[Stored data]

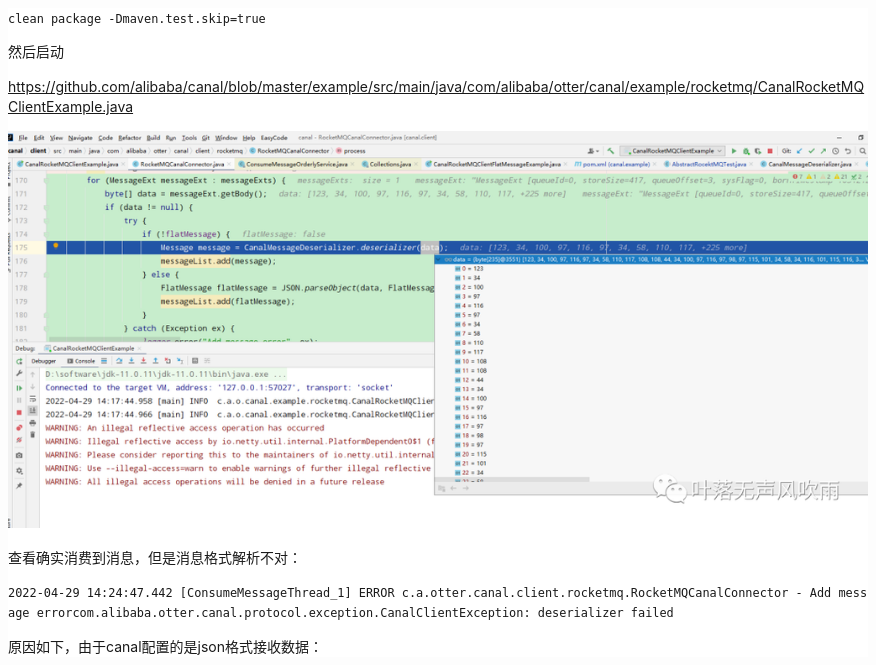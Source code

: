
 ```
clean package -Dmaven.test.skip=true
```

然后启动

https://github.com/alibaba/canal/blob/master/example/src/main/java/com/alibaba/otter/canal/example/rocketmq/CanalRocketMQClientExample.java

![img](文档图片/640-1651768666532.png)



查看确实消费到消息，但是消息格式解析不对：

```
2022-04-29 14:24:47.442 [ConsumeMessageThread_1] ERROR c.a.otter.canal.client.rocketmq.RocketMQCanalConnector - Add message errorcom.alibaba.otter.canal.protocol.exception.CanalClientException: deserializer failed
```

原因如下，由于canal配置的是json格式接收数据：
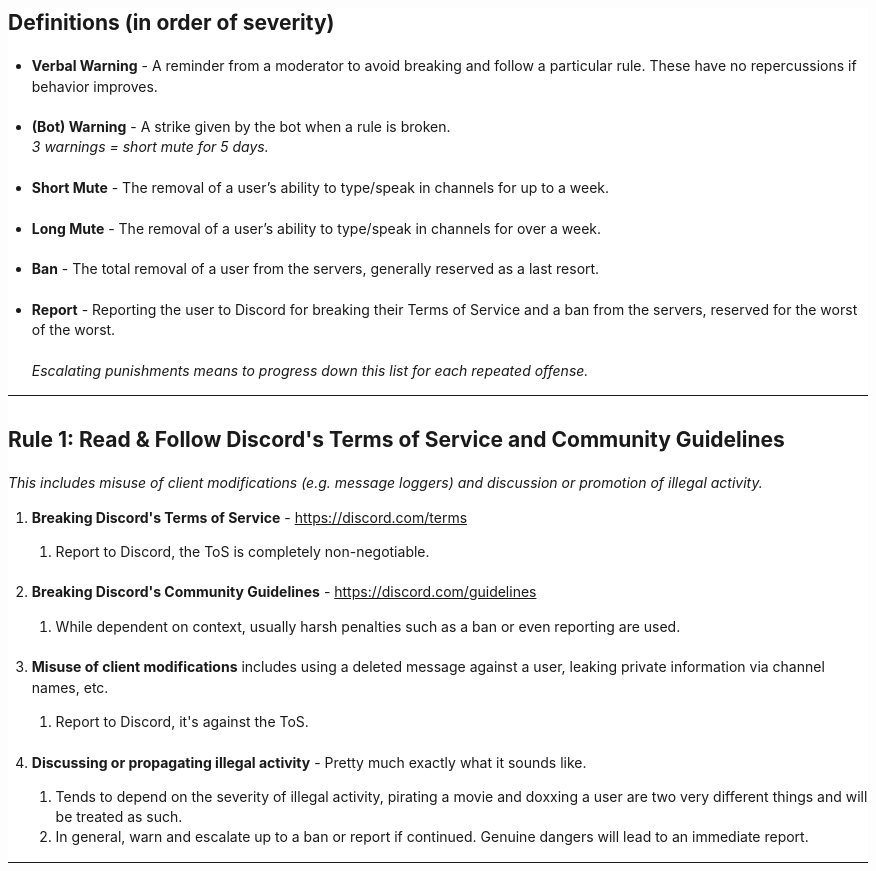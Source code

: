 
<h2>Definitions (in order of severity)</h2>
<ul>
    <li><b>Verbal Warning</b> - A reminder from a moderator to avoid breaking and follow a particular rule. These have no repercussions if behavior improves.</li>
    <br>
    <li><b>(Bot) Warning</b> - A strike given by the bot when a rule is broken. <br><i>3 warnings = short mute for 5 days.</i></li>
    <br>
    <li><b>Short Mute</b> - The removal of a user’s ability to type/speak in channels for up to a week.</li>
    <br>
    <li><b>Long Mute</b> - The removal of a user’s ability to type/speak in channels for over a week.</li>
    <br>
    <li><b>Ban</b> - The total removal of a user from the servers, generally reserved as a last resort.</li>
    <br>
    <li><b>Report</b> - Reporting the user to Discord for breaking their Terms of Service and a ban from the servers, reserved for the worst of the worst.</li>
    <br>
    <i>Escalating punishments means to progress down this list for each repeated offense.</i>
</ul>
</div>

---

<h2 id="1">Rule 1: Read & Follow Discord's Terms of Service and Community Guidelines</h2>

*This includes misuse of client modifications (e.g. message loggers) and discussion or promotion of illegal activity.*
<ol>
    <li><b>Breaking Discord's Terms of Service</b> - <a href="https://discord.com/terms">https://discord.com/terms</a></li>
    <ol class="lettered">
        <li>Report to Discord, the ToS is completely non-negotiable.</li>
    </ol>
    <br>
    <li><b>Breaking Discord's Community Guidelines</b> - <a href="https://discord.com/guidelines">https://discord.com/guidelines</a></li>
    <ol class="lettered">
       <li>While dependent on context, usually harsh penalties such as a ban or even reporting are used.</li>
    </ol>
    <br>
    <li><b>Misuse of client modifications</b> includes using a deleted message against a user, leaking private information via channel names, etc.</li>
    <ol class="lettered">
        <li>Report to Discord, it's against the ToS.</li>
    </ol>
    <br>
    <li><b>Discussing or propagating illegal activity</b> - Pretty much exactly what it sounds like.</li>
    <ol class="lettered">
        <li>Tends to depend on the severity of illegal activity, pirating a movie and doxxing a user are two very different things and will be treated as such.</li>
        <li>In general, warn and escalate up to a ban or report if continued. Genuine dangers will lead to an immediate report.</li>
    </ol>
</ol>

---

- **Problem statement**
Find how many lines in the entries above use the word "alibaba". Write the number alone.

- **Result of this exercise**
2